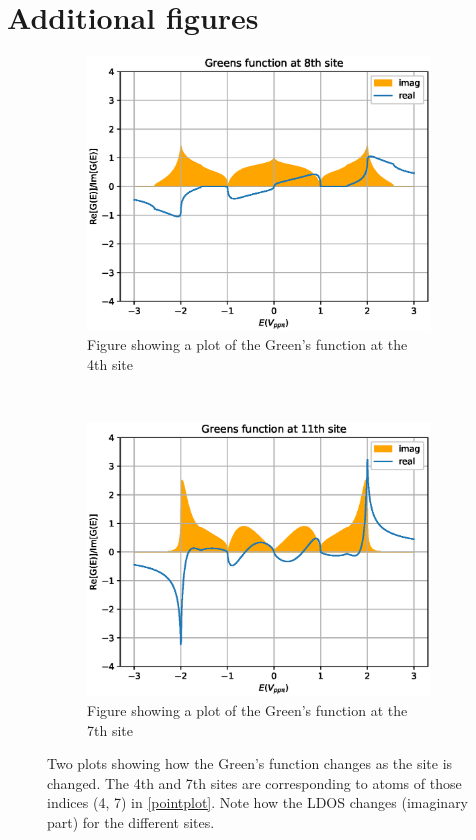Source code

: \section{Additional figures}\label{appfigs}
\begin{figure}[h]
	\centering
	\begin{subfigure}[b]{0.3\textwidth}
		\includegraphics[width=\textwidth]{Figures/BetaimrealTE8.eps}
		\caption{Figure showing a plot of the Green's function at the 4th site}
		\label{4th}
	\end{subfigure}
	~ %
	\begin{subfigure}[b]{0.3\textwidth}
		\includegraphics[width=\textwidth]{Figures/BetaimrealTE11.eps}
		\caption{Figure showing a plot of the Green's function at the 7th site}
		\label{7th}
	\end{subfigure}
	\caption{Two plots showing how the Green's function changes as the site is changed. The 4th and 7th sites are corresponding to atoms of those indices (4, 7) in \cref{pointplot}. Note how the LDOS changes (imaginary part) for the different sites.}\label{siteLDOSplot}
\end{figure}
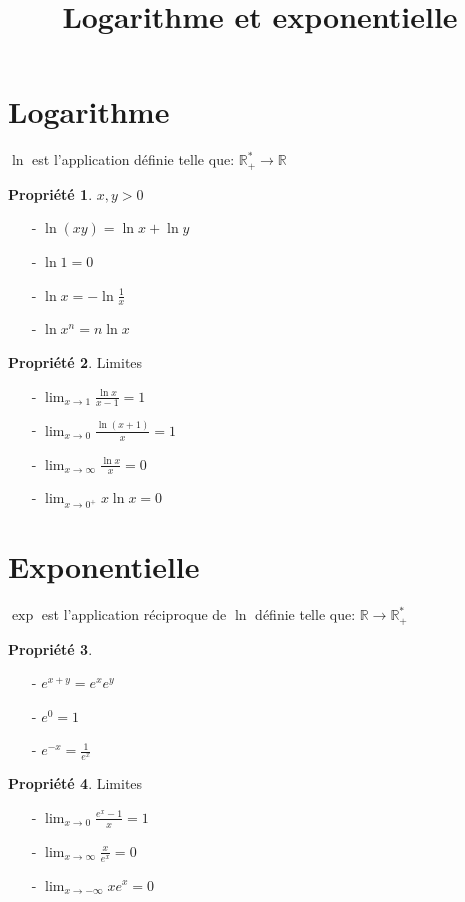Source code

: \documentclass[fleqn]{article}
\title{Logarithme et exponentielle}
\date{}
\theoremstyle{definition} \newtheorem*{defi}{D\'efinition}
\theoremstyle{definition} \newtheorem*{theo}{Th\'eor\`eme}
\theoremstyle{definition} \newtheorem*{prop}{Propri\'et\'e}
\begin{document}
\maketitle

\section{Logarithme}
$\ln$ est l'application d\'efinie telle que: $\mathbb{R}^*_+ \rightarrow \mathbb{R}$
\begin{prop} $x,y > 0$
	\begin{itemize}
		\item [-] $\ln (xy) = \ln x + \ln y$
		\item [-] $\ln 1 = 0$
		\item [-] $\ln x = -\ln \frac{1}{x}$
		\item [-] $\ln x^n = n\ln x$
	\end{itemize}
\end{prop}
\begin{prop} Limites
	\begin{itemize}
		\item [-] $\lim_{x\to 1} \frac{\ln x}{x-1} = 1$
		\item [-] $\lim_{x\to 0} \frac{\ln (x+1)}{x} = 1$
		\item [-] $\lim_{x\to\infty} \frac{\ln x}{x} = 0$
		\item [-] $\lim_{x\to 0^+} x\ln x = 0$
	\end{itemize}
\end{prop}

\section{Exponentielle}
$\exp$ est l'application r\'eciproque de $\ln$ d\'efinie telle que: $\mathbb{R} \rightarrow \mathbb{R}^*_+$
\begin{prop} $ $
	\begin{itemize}
		\item [-] $e^{x+y} = e^xe^y$
		\item [-] $e^0 = 1$
		\item [-] $e^{-x} = \frac{1}{e^x}$
	\end{itemize}
\end{prop}
\begin{prop} Limites
	\begin{itemize}
		\item [-] $\lim_{x\to 0} \frac{e^x-1}{x} = 1$
		\item [-] $\lim_{x\to\infty} \frac{x}{e^x} = 0$
		\item [-] $\lim_{x\to-\infty} xe^x = 0$
	\end{itemize}
\end{prop}
\end{document}
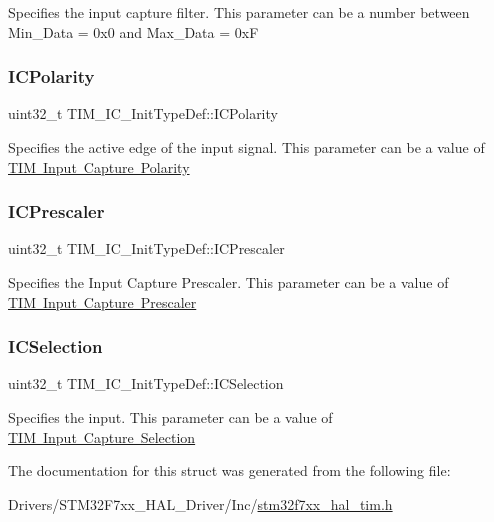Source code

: Specifies the input capture filter. This parameter can be a number between Min\+\_\+\+Data = 0x0 and Max\+\_\+\+Data = 0xF \mbox{\label{struct_t_i_m___i_c___init_type_def_ab122383ebc0926c49a814546471da9b3}} 
\subsubsection{\texorpdfstring{ICPolarity}{ICPolarity}}
{\footnotesize\ttfamily uint32\+\_\+t T\+I\+M\+\_\+\+I\+C\+\_\+\+Init\+Type\+Def\+::\+I\+C\+Polarity}

Specifies the active edge of the input signal. This parameter can be a value of \mbox{\hyperlink{group___t_i_m___input___capture___polarity}{T\+IM Input Capture Polarity}} \mbox{\label{struct_t_i_m___i_c___init_type_def_a452a4a459b6f7b7c478db032de9b0d72}} 
\subsubsection{\texorpdfstring{ICPrescaler}{ICPrescaler}}
{\footnotesize\ttfamily uint32\+\_\+t T\+I\+M\+\_\+\+I\+C\+\_\+\+Init\+Type\+Def\+::\+I\+C\+Prescaler}

Specifies the Input Capture Prescaler. This parameter can be a value of \mbox{\hyperlink{group___t_i_m___input___capture___prescaler}{T\+IM Input Capture Prescaler}} \mbox{\label{struct_t_i_m___i_c___init_type_def_aad80556490de79727ba1269c851e9724}} 
\subsubsection{\texorpdfstring{ICSelection}{ICSelection}}
{\footnotesize\ttfamily uint32\+\_\+t T\+I\+M\+\_\+\+I\+C\+\_\+\+Init\+Type\+Def\+::\+I\+C\+Selection}

Specifies the input. This parameter can be a value of \mbox{\hyperlink{group___t_i_m___input___capture___selection}{T\+IM Input Capture Selection}} 

The documentation for this struct was generated from the following file\+:\begin{DoxyCompactItemize}
\item 
Drivers/\+S\+T\+M32\+F7xx\+\_\+\+H\+A\+L\+\_\+\+Driver/\+Inc/\mbox{\hyperlink{stm32f7xx__hal__tim_8h}{stm32f7xx\+\_\+hal\+\_\+tim.\+h}}\end{DoxyCompactItemize}
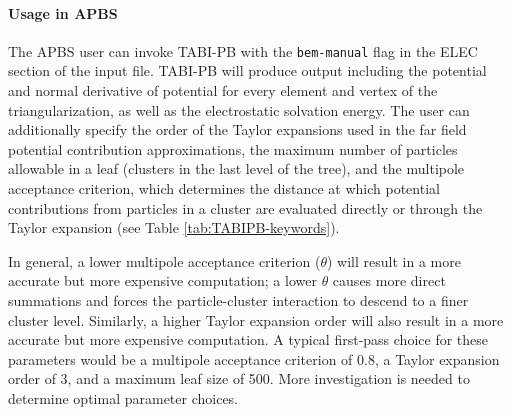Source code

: \documentclass[11pt,titlepage]{article}
\begin{document}
\paragraph{Usage in APBS}
The APBS user can invoke TABI-PB with the \texttt{bem-manual} flag in the ELEC section of the input file. TABI-PB will produce output including the potential and normal derivative of potential for every element and vertex of the triangularization, as well as the electrostatic solvation energy. The user can additionally specify the order of the Taylor expansions used in the far field potential contribution approximations, the maximum number of particles allowable in a leaf (clusters in the last level of the tree), and the multipole acceptance criterion, which determines the distance at which potential contributions from particles in a cluster are evaluated directly or through the Taylor expansion (see Table \ref{tab:TABIPB-keywords}). 

In general, a lower multipole acceptance criterion ($\theta$) will result in a more accurate but more expensive computation; a lower $\theta$ causes more direct summations and forces the particle-cluster interaction to descend to a finer cluster level. Similarly, a higher Taylor expansion order will also result in a more accurate but more expensive computation. A typical first-pass choice for these parameters would be a multipole acceptance criterion of 0.8, a Taylor expansion order of 3, and a maximum leaf size of 500. More investigation is needed to determine optimal parameter choices.
\end{document}
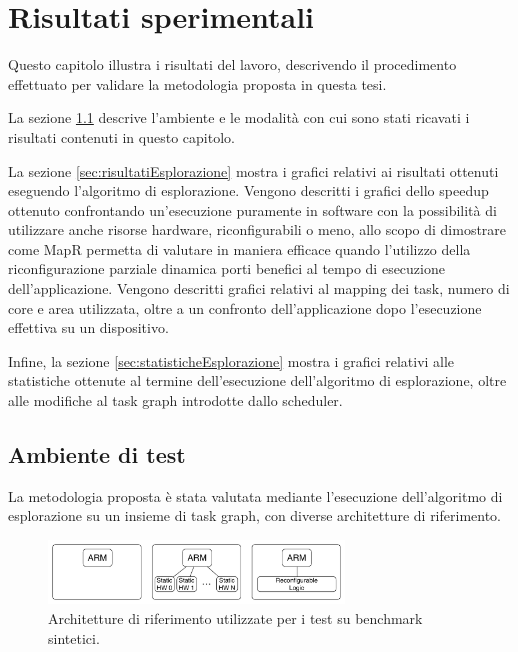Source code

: \chapter{Risultati sperimentali}
\label{chap:risultati}
\vspace{1cm}
Questo capitolo illustra i risultati del lavoro, descrivendo
il procedimento effettuato per validare la metodologia proposta
in questa tesi.

La sezione \ref{sec:ambienteTest} descrive l'ambiente e le
modalit\`a con cui sono stati ricavati i risultati contenuti
in questo capitolo.

La sezione \ref{sec:risultatiEsplorazione} mostra i grafici relativi
ai risultati ottenuti eseguendo l'algoritmo di esplorazione.
Vengono descritti i grafici dello speedup ottenuto
confrontando un'esecuzione puramente in software con la possibilit\`a
di utilizzare anche risorse hardware, riconfigurabili o meno, allo
scopo di dimostrare come MapR permetta di valutare in maniera efficace
quando l'utilizzo della riconfigurazione parziale dinamica porti benefici al
tempo di esecuzione dell'applicazione. Vengono descritti grafici relativi
al mapping dei task, numero di core e area utilizzata, oltre a un confronto
dell'applicazione dopo l'esecuzione effettiva su un dispositivo.

Infine, la sezione \ref{sec:statisticheEsplorazione} mostra i grafici relativi
alle statistiche ottenute al termine dell'esecuzione dell'algoritmo di esplorazione,
oltre alle modifiche al task graph introdotte dallo scheduler.

\newpage

\section{Ambiente di test}
\label{sec:ambienteTest}

La metodologia proposta \`e stata valutata mediante l'esecuzione
dell'algoritmo di esplorazione su un insieme di task graph,
con diverse architetture di riferimento.


\begin{figure}[t]
  \begin{center}
    \includegraphics[width=0.7\textwidth]{./capitoli/figure/cap6/templates.pdf}
    \caption{Architetture di riferimento utilizzate per i test su benchmark sintetici.}
    \label{fig:architettureTestSintetici}
  \end{center}
\end{figure}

= = = =

Task details: The answer should contain all the material above, copied exactly, and no images.

Reply:
Source code

: \section{Additional figures}\label{appfigs}
\begin{figure}[h]
	\centering
	\begin{subfigure}[b]{0.3\textwidth}
		\includegraphics[width=\textwidth]{Figures/BetaimrealTE8.eps}
		\caption{Figure showing a plot of the Green's function at the 4th site}
		\label{4th}
	\end{subfigure}
	~ %
	\begin{subfigure}[b]{0.3\textwidth}
		\includegraphics[width=\textwidth]{Figures/BetaimrealTE11.eps}
		\caption{Figure showing a plot of the Green's function at the 7th site}
		\label{7th}
	\end{subfigure}
	\caption{Two plots showing how the Green's function changes as the site is changed. The 4th and 7th sites are corresponding to atoms of those indices (4, 7) in \cref{pointplot}. Note how the LDOS changes (imaginary part) for the different sites.}\label{siteLDOSplot}
\end{figure}
Source code

: \documentclass[fleqn]{article}
\title{Logarithme et exponentielle}
\date{}
\theoremstyle{definition} \newtheorem*{defi}{D\'efinition}
\theoremstyle{definition} \newtheorem*{theo}{Th\'eor\`eme}
\theoremstyle{definition} \newtheorem*{prop}{Propri\'et\'e}
\begin{document}
\maketitle

\section{Logarithme}
$\ln$ est l'application d\'efinie telle que: $\mathbb{R}^*_+ \rightarrow \mathbb{R}$
\begin{prop} $x,y > 0$
	\begin{itemize}
		\item [-] $\ln (xy) = \ln x + \ln y$
		\item [-] $\ln 1 = 0$
		\item [-] $\ln x = -\ln \frac{1}{x}$
		\item [-] $\ln x^n = n\ln x$
	\end{itemize}
\end{prop}
\begin{prop} Limites
	\begin{itemize}
		\item [-] $\lim_{x\to 1} \frac{\ln x}{x-1} = 1$
		\item [-] $\lim_{x\to 0} \frac{\ln (x+1)}{x} = 1$
		\item [-] $\lim_{x\to\infty} \frac{\ln x}{x} = 0$
		\item [-] $\lim_{x\to 0^+} x\ln x = 0$
	\end{itemize}
\end{prop}

\section{Exponentielle}
$\exp$ est l'application r\'eciproque de $\ln$ d\'efinie telle que: $\mathbb{R} \rightarrow \mathbb{R}^*_+$
\begin{prop} $ $
	\begin{itemize}
		\item [-] $e^{x+y} = e^xe^y$
		\item [-] $e^0 = 1$
		\item [-] $e^{-x} = \frac{1}{e^x}$
	\end{itemize}
\end{prop}
\begin{prop} Limites
	\begin{itemize}
		\item [-] $\lim_{x\to 0} \frac{e^x-1}{x} = 1$
		\item [-] $\lim_{x\to\infty} \frac{x}{e^x} = 0$
		\item [-] $\lim_{x\to-\infty} xe^x = 0$
	\end{itemize}
\end{prop}
\end{document}
Source code

: Specifies the input capture filter. This parameter can be a number between Min\+\_\+\+Data = 0x0 and Max\+\_\+\+Data = 0xF \mbox{\label{struct_t_i_m___i_c___init_type_def_ab122383ebc0926c49a814546471da9b3}} 
\subsubsection{\texorpdfstring{ICPolarity}{ICPolarity}}
{\footnotesize\ttfamily uint32\+\_\+t T\+I\+M\+\_\+\+I\+C\+\_\+\+Init\+Type\+Def\+::\+I\+C\+Polarity}

Specifies the active edge of the input signal. This parameter can be a value of \mbox{\hyperlink{group___t_i_m___input___capture___polarity}{T\+IM Input Capture Polarity}} \mbox{\label{struct_t_i_m___i_c___init_type_def_a452a4a459b6f7b7c478db032de9b0d72}} 
\subsubsection{\texorpdfstring{ICPrescaler}{ICPrescaler}}
{\footnotesize\ttfamily uint32\+\_\+t T\+I\+M\+\_\+\+I\+C\+\_\+\+Init\+Type\+Def\+::\+I\+C\+Prescaler}

Specifies the Input Capture Prescaler. This parameter can be a value of \mbox{\hyperlink{group___t_i_m___input___capture___prescaler}{T\+IM Input Capture Prescaler}} \mbox{\label{struct_t_i_m___i_c___init_type_def_aad80556490de79727ba1269c851e9724}} 
\subsubsection{\texorpdfstring{ICSelection}{ICSelection}}
{\footnotesize\ttfamily uint32\+\_\+t T\+I\+M\+\_\+\+I\+C\+\_\+\+Init\+Type\+Def\+::\+I\+C\+Selection}

Specifies the input. This parameter can be a value of \mbox{\hyperlink{group___t_i_m___input___capture___selection}{T\+IM Input Capture Selection}} 

The documentation for this struct was generated from the following file\+:\begin{DoxyCompactItemize}
\item 
Drivers/\+S\+T\+M32\+F7xx\+\_\+\+H\+A\+L\+\_\+\+Driver/\+Inc/\mbox{\hyperlink{stm32f7xx__hal__tim_8h}{stm32f7xx\+\_\+hal\+\_\+tim.\+h}}\end{DoxyCompactItemize}
Source code

: \documentclass[11pt,titlepage]{article}
\begin{document}
\paragraph{Usage in APBS}
The APBS user can invoke TABI-PB with the \texttt{bem-manual} flag in the ELEC section of the input file. TABI-PB will produce output including the potential and normal derivative of potential for every element and vertex of the triangularization, as well as the electrostatic solvation energy. The user can additionally specify the order of the Taylor expansions used in the far field potential contribution approximations, the maximum number of particles allowable in a leaf (clusters in the last level of the tree), and the multipole acceptance criterion, which determines the distance at which potential contributions from particles in a cluster are evaluated directly or through the Taylor expansion (see Table \ref{tab:TABIPB-keywords}). 

In general, a lower multipole acceptance criterion ($\theta$) will result in a more accurate but more expensive computation; a lower $\theta$ causes more direct summations and forces the particle-cluster interaction to descend to a finer cluster level. Similarly, a higher Taylor expansion order will also result in a more accurate but more expensive computation. A typical first-pass choice for these parameters would be a multipole acceptance criterion of 0.8, a Taylor expansion order of 3, and a maximum leaf size of 500. More investigation is needed to determine optimal parameter choices.
\end{document}
Source code

: \chapter{Risultati sperimentali}
\label{chap:risultati}
\vspace{1cm}
Questo capitolo illustra i risultati del lavoro, descrivendo
il procedimento effettuato per validare la metodologia proposta
in questa tesi.

La sezione \ref{sec:ambienteTest} descrive l'ambiente e le
modalit\`a con cui sono stati ricavati i risultati contenuti
in questo capitolo.

La sezione \ref{sec:risultatiEsplorazione} mostra i grafici relativi
ai risultati ottenuti eseguendo l'algoritmo di esplorazione.
Vengono descritti i grafici dello speedup ottenuto
confrontando un'esecuzione puramente in software con la possibilit\`a
di utilizzare anche risorse hardware, riconfigurabili o meno, allo
scopo di dimostrare come MapR permetta di valutare in maniera efficace
quando l'utilizzo della riconfigurazione parziale dinamica porti benefici al
tempo di esecuzione dell'applicazione. Vengono descritti grafici relativi
al mapping dei task, numero di core e area utilizzata, oltre a un confronto
dell'applicazione dopo l'esecuzione effettiva su un dispositivo.

Infine, la sezione \ref{sec:statisticheEsplorazione} mostra i grafici relativi
alle statistiche ottenute al termine dell'esecuzione dell'algoritmo di esplorazione,
oltre alle modifiche al task graph introdotte dallo scheduler.

\newpage

\section{Ambiente di test}
\label{sec:ambienteTest}

La metodologia proposta \`e stata valutata mediante l'esecuzione
dell'algoritmo di esplorazione su un insieme di task graph,
con diverse architetture di riferimento.


\begin{figure}[t]
  \begin{center}
    \includegraphics[width=0.7\textwidth]{./capitoli/figure/cap6/templates.pdf}
    \caption{Architetture di riferimento utilizzate per i test su benchmark sintetici.}
    \label{fig:architettureTestSintetici}
  \end{center}
\end{figure}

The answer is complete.